Aim of the exercise:
A single total is needed, the number of lines of this listing that contain the string "prea".

Exercise material:

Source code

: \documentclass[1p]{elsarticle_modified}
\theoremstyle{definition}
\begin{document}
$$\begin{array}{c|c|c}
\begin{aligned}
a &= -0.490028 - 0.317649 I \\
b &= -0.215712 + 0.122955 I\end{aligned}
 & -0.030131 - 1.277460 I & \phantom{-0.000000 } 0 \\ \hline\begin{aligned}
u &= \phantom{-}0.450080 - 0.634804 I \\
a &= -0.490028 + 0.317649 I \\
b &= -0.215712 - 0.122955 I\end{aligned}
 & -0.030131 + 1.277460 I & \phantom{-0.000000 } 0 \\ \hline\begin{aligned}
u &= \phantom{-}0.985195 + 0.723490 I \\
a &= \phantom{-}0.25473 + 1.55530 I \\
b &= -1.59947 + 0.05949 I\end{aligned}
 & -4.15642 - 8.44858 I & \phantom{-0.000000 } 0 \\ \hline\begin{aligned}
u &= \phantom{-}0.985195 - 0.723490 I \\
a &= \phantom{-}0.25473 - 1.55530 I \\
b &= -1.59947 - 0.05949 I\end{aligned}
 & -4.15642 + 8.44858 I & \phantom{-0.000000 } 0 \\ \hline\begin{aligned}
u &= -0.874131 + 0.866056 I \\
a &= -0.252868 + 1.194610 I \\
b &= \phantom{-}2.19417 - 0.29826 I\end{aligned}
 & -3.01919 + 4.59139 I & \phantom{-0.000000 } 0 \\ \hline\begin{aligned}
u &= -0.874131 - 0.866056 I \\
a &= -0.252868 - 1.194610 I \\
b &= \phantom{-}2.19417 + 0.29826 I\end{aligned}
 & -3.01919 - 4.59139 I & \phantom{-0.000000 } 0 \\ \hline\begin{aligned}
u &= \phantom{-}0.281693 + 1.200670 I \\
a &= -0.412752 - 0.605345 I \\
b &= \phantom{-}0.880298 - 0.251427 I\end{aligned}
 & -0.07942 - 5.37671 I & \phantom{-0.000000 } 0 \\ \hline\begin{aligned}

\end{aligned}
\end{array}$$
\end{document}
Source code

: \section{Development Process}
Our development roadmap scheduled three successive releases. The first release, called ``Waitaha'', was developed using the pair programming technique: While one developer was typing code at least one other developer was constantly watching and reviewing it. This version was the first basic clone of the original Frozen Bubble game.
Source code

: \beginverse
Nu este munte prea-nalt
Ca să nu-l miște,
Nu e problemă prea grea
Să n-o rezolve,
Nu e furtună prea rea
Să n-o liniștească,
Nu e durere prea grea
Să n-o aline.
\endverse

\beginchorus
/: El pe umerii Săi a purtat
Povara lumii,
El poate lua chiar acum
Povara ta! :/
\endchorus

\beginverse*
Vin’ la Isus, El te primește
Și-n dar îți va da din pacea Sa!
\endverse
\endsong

Solution for this exercise:
4